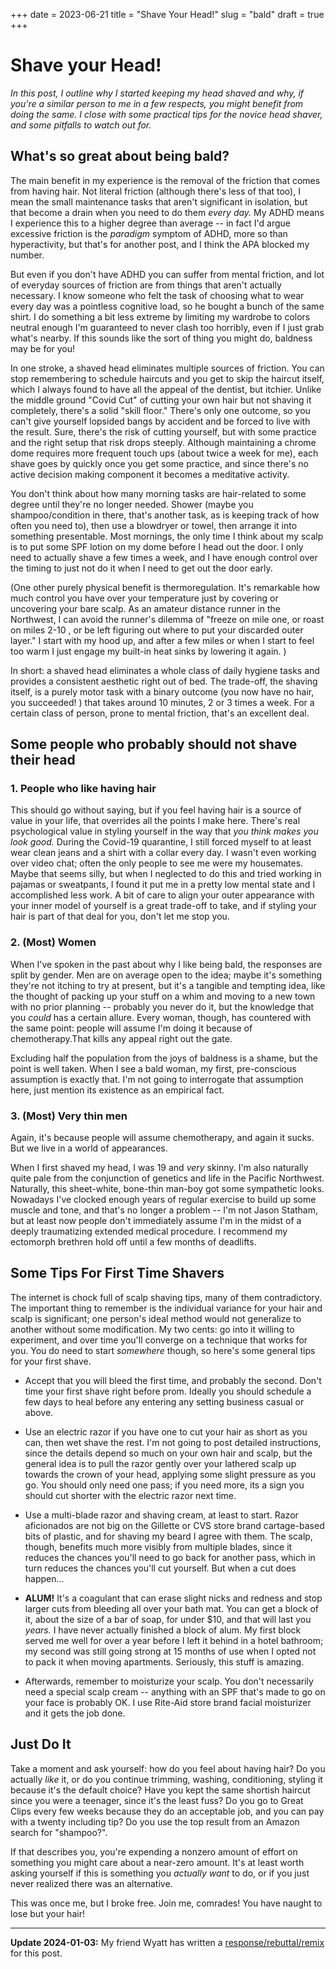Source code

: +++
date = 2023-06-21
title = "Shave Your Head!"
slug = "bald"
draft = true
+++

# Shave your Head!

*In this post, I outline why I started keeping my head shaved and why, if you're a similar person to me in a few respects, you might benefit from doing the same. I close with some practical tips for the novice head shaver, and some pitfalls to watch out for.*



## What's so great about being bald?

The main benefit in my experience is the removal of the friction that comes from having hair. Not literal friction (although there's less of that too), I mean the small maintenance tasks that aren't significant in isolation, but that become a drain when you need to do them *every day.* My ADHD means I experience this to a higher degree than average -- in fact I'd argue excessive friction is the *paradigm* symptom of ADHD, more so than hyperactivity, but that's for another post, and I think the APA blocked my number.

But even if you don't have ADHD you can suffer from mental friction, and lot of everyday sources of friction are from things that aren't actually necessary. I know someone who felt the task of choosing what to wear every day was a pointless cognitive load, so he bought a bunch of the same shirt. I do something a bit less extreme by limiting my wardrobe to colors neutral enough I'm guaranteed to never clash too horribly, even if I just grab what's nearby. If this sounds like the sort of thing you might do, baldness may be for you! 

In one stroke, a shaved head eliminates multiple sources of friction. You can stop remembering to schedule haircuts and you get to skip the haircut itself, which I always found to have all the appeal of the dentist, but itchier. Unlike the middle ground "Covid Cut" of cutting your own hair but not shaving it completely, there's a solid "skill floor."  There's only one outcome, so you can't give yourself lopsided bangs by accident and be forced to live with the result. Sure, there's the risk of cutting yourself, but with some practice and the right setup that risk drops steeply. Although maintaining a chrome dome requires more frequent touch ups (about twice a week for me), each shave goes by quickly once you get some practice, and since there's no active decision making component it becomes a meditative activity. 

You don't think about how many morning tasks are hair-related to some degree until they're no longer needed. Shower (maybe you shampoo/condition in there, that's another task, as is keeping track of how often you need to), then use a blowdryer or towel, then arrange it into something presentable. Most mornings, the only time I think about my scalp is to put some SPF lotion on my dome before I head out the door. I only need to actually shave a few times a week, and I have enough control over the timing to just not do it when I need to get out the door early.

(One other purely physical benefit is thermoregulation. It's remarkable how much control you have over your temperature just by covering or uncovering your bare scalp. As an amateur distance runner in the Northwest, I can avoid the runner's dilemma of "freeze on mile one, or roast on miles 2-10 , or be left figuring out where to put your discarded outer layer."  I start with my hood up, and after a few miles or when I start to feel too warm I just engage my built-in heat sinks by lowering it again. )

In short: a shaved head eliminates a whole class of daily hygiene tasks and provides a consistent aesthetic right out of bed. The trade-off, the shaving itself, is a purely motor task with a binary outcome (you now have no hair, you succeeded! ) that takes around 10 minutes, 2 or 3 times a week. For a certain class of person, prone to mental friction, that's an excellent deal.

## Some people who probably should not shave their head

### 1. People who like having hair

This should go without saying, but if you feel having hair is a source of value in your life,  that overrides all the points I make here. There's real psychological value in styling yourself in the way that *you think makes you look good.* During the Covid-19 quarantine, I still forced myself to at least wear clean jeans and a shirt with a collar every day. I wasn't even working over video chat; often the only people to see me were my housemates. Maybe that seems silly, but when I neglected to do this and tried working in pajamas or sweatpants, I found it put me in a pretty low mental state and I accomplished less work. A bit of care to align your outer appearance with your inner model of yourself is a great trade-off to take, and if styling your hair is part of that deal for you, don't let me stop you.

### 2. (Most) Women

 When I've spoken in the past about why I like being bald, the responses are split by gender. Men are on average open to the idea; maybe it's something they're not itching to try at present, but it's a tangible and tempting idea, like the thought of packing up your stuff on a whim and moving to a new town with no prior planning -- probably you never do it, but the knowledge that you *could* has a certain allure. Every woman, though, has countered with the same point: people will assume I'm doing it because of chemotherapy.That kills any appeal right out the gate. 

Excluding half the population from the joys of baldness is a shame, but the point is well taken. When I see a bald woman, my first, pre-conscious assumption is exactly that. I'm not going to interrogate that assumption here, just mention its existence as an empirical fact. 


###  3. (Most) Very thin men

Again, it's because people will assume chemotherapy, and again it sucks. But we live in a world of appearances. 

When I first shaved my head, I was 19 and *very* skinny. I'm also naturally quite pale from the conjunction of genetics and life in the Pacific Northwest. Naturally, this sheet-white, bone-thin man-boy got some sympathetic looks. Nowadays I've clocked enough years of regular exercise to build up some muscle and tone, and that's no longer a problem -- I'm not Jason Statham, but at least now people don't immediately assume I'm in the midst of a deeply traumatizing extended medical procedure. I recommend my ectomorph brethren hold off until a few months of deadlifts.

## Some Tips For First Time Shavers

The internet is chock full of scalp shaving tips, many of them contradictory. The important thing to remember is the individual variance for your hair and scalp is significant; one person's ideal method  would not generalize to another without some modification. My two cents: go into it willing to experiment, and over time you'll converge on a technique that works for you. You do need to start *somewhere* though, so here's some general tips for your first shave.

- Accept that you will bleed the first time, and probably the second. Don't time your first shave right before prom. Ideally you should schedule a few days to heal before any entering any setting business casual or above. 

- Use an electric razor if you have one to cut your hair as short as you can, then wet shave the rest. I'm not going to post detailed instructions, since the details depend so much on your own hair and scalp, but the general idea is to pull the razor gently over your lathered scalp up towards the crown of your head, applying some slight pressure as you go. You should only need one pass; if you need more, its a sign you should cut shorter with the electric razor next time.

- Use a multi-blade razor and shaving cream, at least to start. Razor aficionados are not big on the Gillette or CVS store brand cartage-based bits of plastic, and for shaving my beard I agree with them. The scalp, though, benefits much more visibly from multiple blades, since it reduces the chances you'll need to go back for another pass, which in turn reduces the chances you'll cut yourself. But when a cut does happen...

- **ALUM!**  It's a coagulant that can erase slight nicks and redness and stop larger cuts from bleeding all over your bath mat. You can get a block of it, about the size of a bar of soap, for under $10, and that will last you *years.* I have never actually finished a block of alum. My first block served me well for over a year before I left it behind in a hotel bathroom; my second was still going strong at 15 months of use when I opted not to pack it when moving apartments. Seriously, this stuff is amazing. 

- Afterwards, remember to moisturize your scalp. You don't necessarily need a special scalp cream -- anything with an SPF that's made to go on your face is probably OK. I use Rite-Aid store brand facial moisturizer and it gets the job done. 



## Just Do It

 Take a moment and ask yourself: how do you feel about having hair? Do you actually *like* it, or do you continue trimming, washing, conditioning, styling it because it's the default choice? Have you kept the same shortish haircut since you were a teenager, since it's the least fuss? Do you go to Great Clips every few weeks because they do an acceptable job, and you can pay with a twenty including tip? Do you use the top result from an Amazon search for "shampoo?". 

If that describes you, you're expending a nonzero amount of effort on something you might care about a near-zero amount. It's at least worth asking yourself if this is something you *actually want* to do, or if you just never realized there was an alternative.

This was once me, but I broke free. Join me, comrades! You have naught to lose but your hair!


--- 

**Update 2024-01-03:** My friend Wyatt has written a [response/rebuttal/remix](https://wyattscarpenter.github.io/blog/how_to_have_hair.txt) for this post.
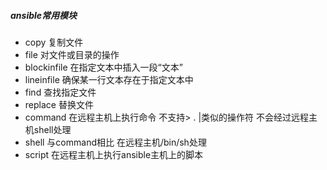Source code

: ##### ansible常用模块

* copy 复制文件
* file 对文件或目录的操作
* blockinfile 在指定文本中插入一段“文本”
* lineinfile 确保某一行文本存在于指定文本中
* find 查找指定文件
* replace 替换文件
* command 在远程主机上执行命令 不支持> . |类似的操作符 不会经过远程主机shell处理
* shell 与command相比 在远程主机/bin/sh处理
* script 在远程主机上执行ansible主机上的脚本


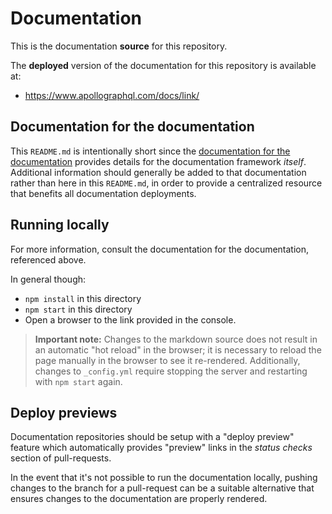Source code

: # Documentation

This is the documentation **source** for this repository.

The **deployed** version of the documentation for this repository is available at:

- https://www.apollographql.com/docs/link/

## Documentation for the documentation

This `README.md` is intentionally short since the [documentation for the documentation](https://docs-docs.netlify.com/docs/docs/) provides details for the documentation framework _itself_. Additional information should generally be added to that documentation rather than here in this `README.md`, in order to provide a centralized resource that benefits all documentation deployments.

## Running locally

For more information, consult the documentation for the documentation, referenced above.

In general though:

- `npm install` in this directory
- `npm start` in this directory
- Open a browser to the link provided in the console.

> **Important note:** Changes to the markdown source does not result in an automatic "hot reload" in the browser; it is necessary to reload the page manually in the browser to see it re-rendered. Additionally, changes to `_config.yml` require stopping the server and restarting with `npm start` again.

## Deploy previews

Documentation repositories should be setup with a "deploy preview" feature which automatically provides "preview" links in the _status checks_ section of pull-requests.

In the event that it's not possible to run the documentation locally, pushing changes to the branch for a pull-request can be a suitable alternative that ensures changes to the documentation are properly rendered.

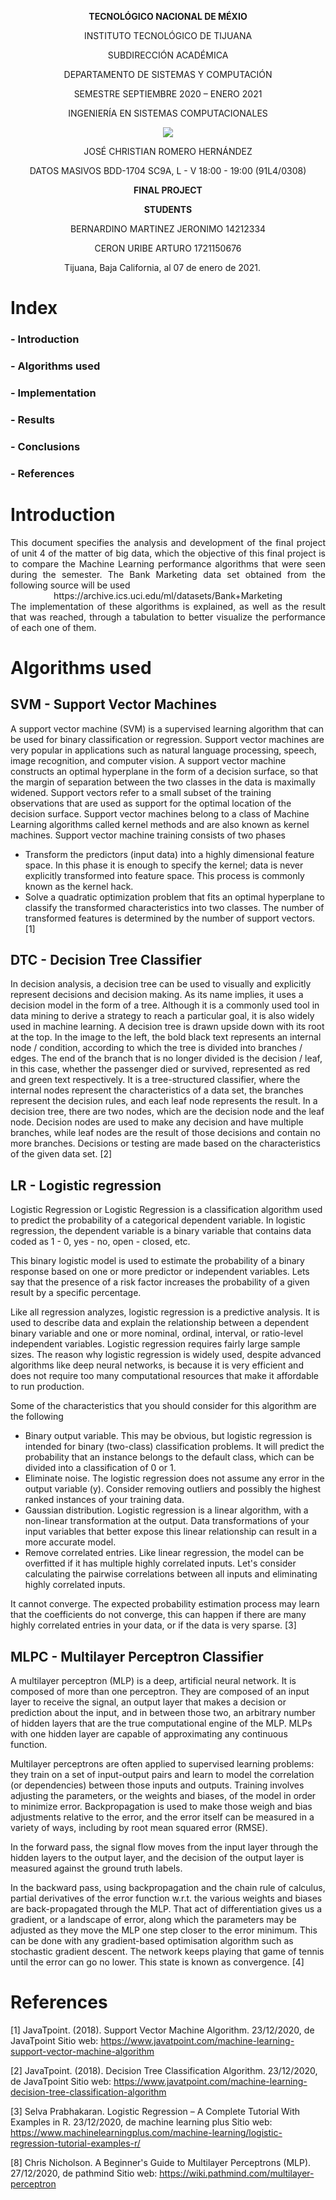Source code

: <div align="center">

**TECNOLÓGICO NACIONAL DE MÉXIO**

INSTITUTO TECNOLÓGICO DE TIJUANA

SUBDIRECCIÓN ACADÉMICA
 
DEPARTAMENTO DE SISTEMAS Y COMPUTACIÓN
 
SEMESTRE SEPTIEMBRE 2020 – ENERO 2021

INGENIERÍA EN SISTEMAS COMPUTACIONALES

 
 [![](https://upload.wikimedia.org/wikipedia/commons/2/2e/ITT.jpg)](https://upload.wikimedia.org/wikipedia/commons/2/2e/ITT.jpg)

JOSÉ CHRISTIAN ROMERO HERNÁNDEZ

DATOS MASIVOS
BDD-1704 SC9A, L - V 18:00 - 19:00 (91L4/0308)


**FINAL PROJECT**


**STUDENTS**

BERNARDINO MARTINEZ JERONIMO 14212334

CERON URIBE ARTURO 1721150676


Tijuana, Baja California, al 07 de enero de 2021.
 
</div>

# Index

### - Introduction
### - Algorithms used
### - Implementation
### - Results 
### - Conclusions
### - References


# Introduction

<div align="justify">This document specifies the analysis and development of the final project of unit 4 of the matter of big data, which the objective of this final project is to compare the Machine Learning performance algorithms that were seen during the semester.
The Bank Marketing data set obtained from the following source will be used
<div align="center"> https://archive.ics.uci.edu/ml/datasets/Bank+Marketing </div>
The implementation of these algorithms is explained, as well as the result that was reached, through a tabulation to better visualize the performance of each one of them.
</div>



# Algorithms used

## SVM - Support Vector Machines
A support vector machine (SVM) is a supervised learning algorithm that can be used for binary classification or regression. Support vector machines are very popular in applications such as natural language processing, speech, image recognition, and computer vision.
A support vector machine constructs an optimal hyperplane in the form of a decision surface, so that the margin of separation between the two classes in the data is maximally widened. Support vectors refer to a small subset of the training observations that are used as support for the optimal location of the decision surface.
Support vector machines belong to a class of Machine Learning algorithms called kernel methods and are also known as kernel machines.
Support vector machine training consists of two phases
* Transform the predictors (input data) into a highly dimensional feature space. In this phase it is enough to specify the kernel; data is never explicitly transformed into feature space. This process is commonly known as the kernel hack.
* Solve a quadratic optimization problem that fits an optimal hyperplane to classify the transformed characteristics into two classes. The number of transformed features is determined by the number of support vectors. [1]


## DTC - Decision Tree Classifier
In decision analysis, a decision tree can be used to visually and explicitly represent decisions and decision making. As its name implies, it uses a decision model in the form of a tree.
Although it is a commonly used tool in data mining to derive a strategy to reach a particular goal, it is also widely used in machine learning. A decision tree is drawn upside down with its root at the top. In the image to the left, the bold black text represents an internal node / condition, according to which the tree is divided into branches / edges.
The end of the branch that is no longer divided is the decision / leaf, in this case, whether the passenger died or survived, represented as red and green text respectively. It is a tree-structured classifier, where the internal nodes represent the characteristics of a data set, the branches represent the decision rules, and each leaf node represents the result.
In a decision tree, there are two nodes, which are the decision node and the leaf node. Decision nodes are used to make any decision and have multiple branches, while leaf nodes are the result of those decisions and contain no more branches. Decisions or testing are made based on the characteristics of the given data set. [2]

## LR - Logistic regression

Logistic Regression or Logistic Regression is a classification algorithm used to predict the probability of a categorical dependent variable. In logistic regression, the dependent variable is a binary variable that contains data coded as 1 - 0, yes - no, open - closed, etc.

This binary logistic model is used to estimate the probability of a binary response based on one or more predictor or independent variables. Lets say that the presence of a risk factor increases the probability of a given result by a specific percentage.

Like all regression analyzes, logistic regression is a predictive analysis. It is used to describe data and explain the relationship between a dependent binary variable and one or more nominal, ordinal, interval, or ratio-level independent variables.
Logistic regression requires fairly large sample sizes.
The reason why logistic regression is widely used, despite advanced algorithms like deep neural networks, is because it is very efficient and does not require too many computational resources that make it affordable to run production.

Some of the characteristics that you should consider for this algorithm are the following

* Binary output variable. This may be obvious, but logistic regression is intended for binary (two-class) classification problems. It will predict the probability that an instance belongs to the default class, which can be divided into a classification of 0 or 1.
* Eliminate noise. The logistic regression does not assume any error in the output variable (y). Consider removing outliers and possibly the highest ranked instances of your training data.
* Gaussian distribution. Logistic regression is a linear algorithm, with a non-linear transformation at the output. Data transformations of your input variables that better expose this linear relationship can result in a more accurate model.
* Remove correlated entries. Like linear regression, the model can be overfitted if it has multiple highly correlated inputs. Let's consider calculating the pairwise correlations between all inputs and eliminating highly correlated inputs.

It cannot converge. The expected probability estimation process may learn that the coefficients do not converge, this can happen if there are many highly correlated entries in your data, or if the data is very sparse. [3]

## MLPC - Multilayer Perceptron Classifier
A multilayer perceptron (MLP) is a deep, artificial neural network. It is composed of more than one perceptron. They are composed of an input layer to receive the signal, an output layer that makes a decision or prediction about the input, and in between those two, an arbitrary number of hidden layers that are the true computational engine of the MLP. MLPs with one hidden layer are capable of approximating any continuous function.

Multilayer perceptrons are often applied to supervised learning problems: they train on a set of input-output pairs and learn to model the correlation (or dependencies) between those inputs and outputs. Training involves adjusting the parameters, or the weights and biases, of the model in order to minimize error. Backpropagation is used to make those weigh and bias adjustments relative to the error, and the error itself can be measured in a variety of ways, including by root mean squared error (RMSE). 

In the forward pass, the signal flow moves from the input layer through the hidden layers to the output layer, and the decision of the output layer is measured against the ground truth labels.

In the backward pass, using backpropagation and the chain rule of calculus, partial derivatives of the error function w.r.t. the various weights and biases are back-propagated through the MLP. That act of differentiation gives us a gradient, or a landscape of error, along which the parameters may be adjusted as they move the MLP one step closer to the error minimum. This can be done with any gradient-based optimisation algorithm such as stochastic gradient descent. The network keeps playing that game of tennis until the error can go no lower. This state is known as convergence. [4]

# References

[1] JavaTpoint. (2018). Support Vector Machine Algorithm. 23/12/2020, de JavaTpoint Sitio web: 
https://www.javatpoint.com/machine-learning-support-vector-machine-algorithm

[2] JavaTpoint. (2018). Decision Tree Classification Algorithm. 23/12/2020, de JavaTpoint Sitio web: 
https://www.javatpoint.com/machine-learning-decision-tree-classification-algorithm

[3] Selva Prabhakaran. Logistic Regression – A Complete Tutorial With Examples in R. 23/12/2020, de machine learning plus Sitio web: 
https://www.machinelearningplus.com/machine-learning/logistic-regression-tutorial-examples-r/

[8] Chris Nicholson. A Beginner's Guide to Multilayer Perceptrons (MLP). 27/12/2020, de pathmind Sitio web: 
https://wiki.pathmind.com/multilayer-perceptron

+===+

• Exercise description
The total, and nothing more: how many lines in the entries contain "small"?

• Written solution
2